Project Summary/Abstract
 Harnessing a patient’s immune system by attenuating endogenous immune checkpoints on T-cells has
led to dramatic, durable tumor rejection for multiple tumor types. Nonetheless, pancreatic ductal adenocarcinoma
(PDAC) remains largely resistant to all therapies, including immunotherapies, leading to its notoriety as one of
the most lethal malignancies, with a 6% 5-year survival rate. To design efficacious treatments for PDAC, it is
important to understand the mechanism by which PDAC escapes the host immune system. Unlike
immunotherapy-responsive tumor types such as melanoma, PDAC is mutationally homogeneous, with up to
75% of tumors possessing mutations in the tumor suppressor p53. p53 loss is well-described to mediate tumor
escape from apoptosis and senescence. p53 missense mutants (mtp53) also acquire gain-of-function activities
distinct from p53’s wild-type activity. Pre-clinical studies support that mtp53 mediate tumor escape from immune
surveillance by modulating innate immune effectors, including NK cells and macrophages. Few studies have
been completed, however, investigating the role of mtp53 in altering adaptive immune effectors, including
cytotoxic T-cells. Understanding the role of mtp53 in mediating T-cell infiltration and function in PDAC would
provide a novel framework to understand and overcome resistance to cancer immunotherapy. In this project, I
will determine whether various structure-function classes of mtp53 impact PDAC oncogenesis or tumor
maintenance by impacting T-cell function. I hypothesize that p53 mutations mediate evasion of T-cell-
mediated killing and immunotherapy in PDAC and other tumors, and that mtp53 class is an important
factor in this process.

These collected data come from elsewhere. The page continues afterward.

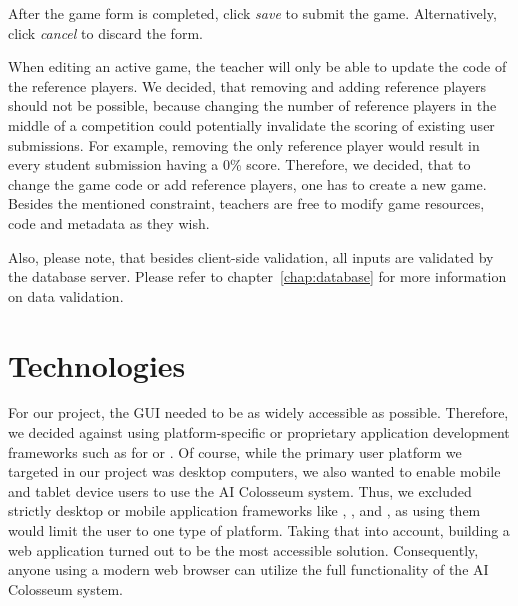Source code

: After the game form is completed, click \emph{save} to submit the game. Alternatively, click \emph{cancel} to discard the form.

When editing an active game, the teacher will only be able to update the code of the reference players. We decided, that removing and adding reference players should not be possible, because changing the number of reference players in the middle of a competition could potentially invalidate the scoring of existing user submissions. For example, removing the only reference player would result in every student submission having a 0\% score. Therefore, we decided, that to change the game code or add reference players, one has to create a new game. Besides the mentioned constraint, teachers are free to modify game resources, code and metadata as they wish.

Also, please note, that besides client-side validation, all inputs are validated by the database server. Please refer to chapter~\ref{chap:database} for more information on data validation.


\section{Technologies}


For our project, the GUI needed to be as widely accessible as possible. Therefore, we decided against using platform-specific or proprietary application development frameworks such as  for  or . Of course, while the primary user platform we targeted in our project was desktop computers, we also wanted to enable mobile and tablet device users to use the AI Colosseum system. Thus, we excluded strictly desktop or mobile application frameworks like , , and , as using them would limit the user to one type of platform. Taking that into account, building a web application turned out to be the most accessible solution. Consequently, anyone using a modern web browser can utilize the full functionality of the AI Colosseum system.

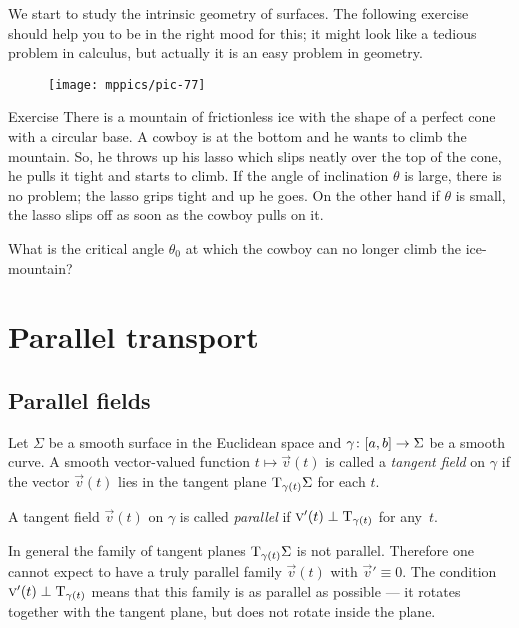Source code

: We start to study the intrinsic geometry of surfaces.
The following exercise should help you to be in the right mood for this;
it might look like a tedious problem in calculus, but actually it is an easy problem in geometry.

\begin{wrapfigure}{r}{33 mm}
\vskip-0mm
\centering
\texttt{[image: mppics/pic-77]}
\vskip-0mm
\end{wrapfigure}

\begin{thm}{Exercise}\label{ex:lasso}
There is a mountain of frictionless ice with the shape of a perfect cone with a circular base.
A cowboy is at the bottom and he wants to climb the mountain.
So, he throws up his lasso which slips neatly over the top of the cone, he pulls it tight and starts to climb.
If the angle of inclination $\theta$ is large, there is no problem; the lasso grips tight and up he goes.
On the other hand if $\theta$ is small, the lasso slips off as soon as the cowboy pulls on it.

What is the critical angle $\theta_0$ at which the cowboy can no longer climb the ice-mountain?
\end{thm}

\chapter{Parallel transport}

\section*{Parallel fields}

Let $\Sigma$ be a smooth surface in the Euclidean space and $\gamma\:[a,b]\z\to \Sigma$ be a smooth curve.
A smooth vector-valued function $t\mapsto {\vec v}(t)$ is called a \emph{tangent field} on $\gamma$ if
the vector ${\vec v}(t)$ lies in the tangent plane $\mathrm{T}_{\gamma(t)}\Sigma$ for each $t$.

A tangent field ${\vec v}(t)$ on $\gamma$ is called \emph{parallel} if ${\textsc v}'(t)\perp\mathrm{T}_{\gamma(t)}$ for any~$t$.

In general the family of tangent planes $\mathrm{T}_{\gamma(t)}\Sigma$ is not parallel.
Therefore one cannot expect to have a truly parallel family ${\vec v}(t)$ with ${\vec v}'\equiv 0$.
The condition ${\textsc v}'(t)\perp\mathrm{T}_{\gamma(t)}$ means that this family is as parallel as possible --- it rotates together with the tangent plane, but does not rotate inside the plane.

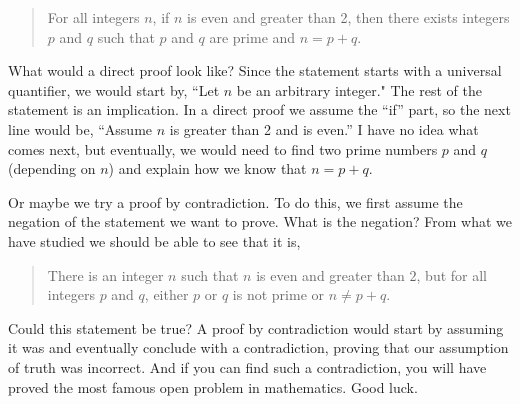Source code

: \documentclass[12pt]{article}
\begin{document}
\begin{quote}
For all integers $n$, if $n$ is even and greater than 2, then there exists integers $p$ and $q$ such that $p$ and $q$ are prime and $n = p+q$.
\end{quote}

What would a direct proof look like?  Since the statement starts with a universal quantifier, we would start by, ``Let $n$ be an arbitrary integer."  The rest of the statement is an implication.  In a direct proof we assume the ``if'' part, so the next line would be, ``Assume $n$ is greater than 2 and is even.''  I have no idea what comes next, but eventually, we would need to find two prime numbers $p$ and $q$ (depending on $n$) and explain how we know that $n = p+q$.  

Or maybe we try a proof by contradiction.  To do this, we first assume the negation of the statement we want to prove.  What is the negation?  From what we have studied we should be able to see that it is,

\begin{quote}
There is an integer $n$ such that $n$ is even and greater than $2$, but for all integers $p$ and $q$, either $p$ or $q$ is not prime or $n \ne p+q$.
\end{quote} 

Could this statement be true?  A proof by contradiction would start by assuming it was and eventually conclude with a contradiction, proving that our assumption of truth was incorrect.  And if you can find such a contradiction, you will have proved the most famous open problem in mathematics.  Good luck.
\end{document}
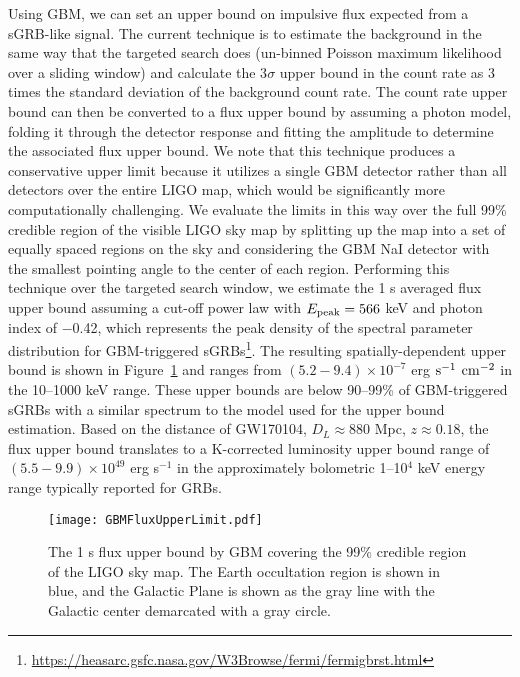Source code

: \documentclass{aastex61}
\begin{document}
Using GBM, we can set an upper bound on impulsive flux expected from a sGRB-like signal.  The current technique is to estimate the background in the same way that the targeted search does (un-binned Poisson maximum likelihood over a sliding window) and calculate the 3$\sigma$ upper bound in the count rate as 3 times the standard deviation of the background count rate.  The count rate upper bound can then be converted to a flux upper bound by assuming a photon model, folding it through the detector response and fitting the amplitude to determine the associated flux upper bound.  We note that this technique produces a conservative upper limit because it utilizes a single GBM detector rather than all detectors over the entire LIGO map, which would be significantly more computationally challenging.  We evaluate the limits in this way over the full 99\% credible region of the visible LIGO sky map by splitting up the map into a set of equally spaced regions on the sky and considering the GBM NaI detector with the smallest pointing angle to the center of each region.  Performing this technique over the targeted search window, we estimate the 1 s averaged flux upper bound assuming a cut-off power law with $E_{\rm peak} = 566$ keV and photon index of $-$0.42, which represents the peak density of the spectral parameter distribution for GBM-triggered sGRBs\footnote{\url{https://heasarc.gsfc.nasa.gov/W3Browse/fermi/fermigbrst.html}}.  The resulting spatially-dependent upper bound is shown in Figure~\ref{GBMUpperLimit} and ranges from $(5.2-9.4)\times10^{-7}$ erg $\rm s^{-1}$ $\rm cm^{-2}$ in the 10--1000 keV range. These upper bounds are below 90--99\% of GBM-triggered sGRBs with a similar spectrum to the model used for the upper bound estimation. Based on the distance of GW170104, $D_L\approx880$ Mpc, $z\approx0.18$, the flux upper bound translates to a K-corrected luminosity upper bound range of $(5.5-9.9) \times 10^{49}$ erg s$^{-1}$ in the approximately bolometric 1--10$^4$ keV energy range typically reported for GRBs.
\begin{figure}
	\begin{center}
		\texttt{[image: GBMFluxUpperLimit.pdf]}
	\end{center}
\caption{The 1 s flux upper bound by GBM covering the 99\% credible region of the LIGO sky map.  The Earth occultation region is shown in blue, and the Galactic Plane is shown as the gray line with the Galactic center demarcated with a gray circle.
\label{GBMUpperLimit}}
\end{figure}
\end{document}
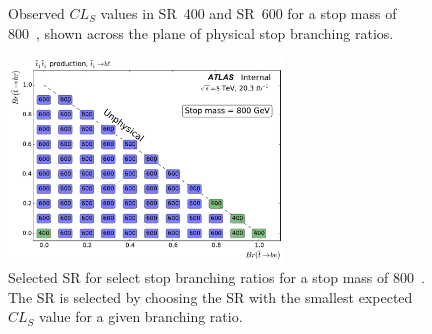 \begin{figure}[ht]
  \centering
  \caption{
    Observed $CL_S$ values in SR~400 and SR~600 for a stop mass of 800~\GeV,
    shown across the plane of physical stop branching ratios.
  }
\end{figure}

\begin{figure}[ht]
  \centering
  \includegraphics[width=0.65\textwidth]
    {figs/blstop/region_selection/region_choice_vs_br_m_800.pdf}
  \caption{
    Selected SR for select stop branching ratios for a stop mass of 800~\GeV.
    The SR is selected by choosing the SR with the smallest expected $CL_S$
    value for a given branching ratio.
  }
\end{figure}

To test this hypothesis, I will establish whether p53 tumor mutational status influences
T-cell infiltration, phenotype, and functionality in PDAC, using novel PDAC murine models and flow cytometry,
CyTOF, Caspase, and cytokine secretion assays, and determine whether p53 mutational status impacts
response to immune checkpoint inhibitors. With the successful completion of these aims, I will ascertain if p53
mutational status promotes T-cell-mediated immune escape in PDAC. These results would elucidate the role of
mtp53 activating mutations in tumorigenesis, identify potentially-targetable downstream effectors unique to
mtp53, and provide rationale to investigate mtp53 immune-regulation in PDAC and other tumor types.

## Key facts

- **NIH application ID:** 10189491
- **Project number:** 5F30CA228258-02
- **Recipient organization:** UNIVERSITY OF TX MD ANDERSON CAN CTR
- **Principal Investigator:** Deborah Ann Silverman
- **Activity code:** F30 (R01, R21, SBIR, etc.)
- **Funding institute:** NIH
- **Fiscal year:** 2021
- **Award amount:** $33,541
- **Award type:** 5
- **Project period:** 2020-06-01 → 2023-05-31

## Primary source

NIH RePORTER: https://reporter.nih.gov/project-details/10189491

## Citation

> US National Institutes of Health, RePORTER application 10189491, The Role of Mutant p53 in Regulating T-cell Immune Evasion in Pancreatic Adenocarcinoma and Other Cancers (5F30CA228258-02). Retrieved via AI Analytics 2026-05-23 from https://api.ai-analytics.org/grant/nih/10189491. Licensed CC0.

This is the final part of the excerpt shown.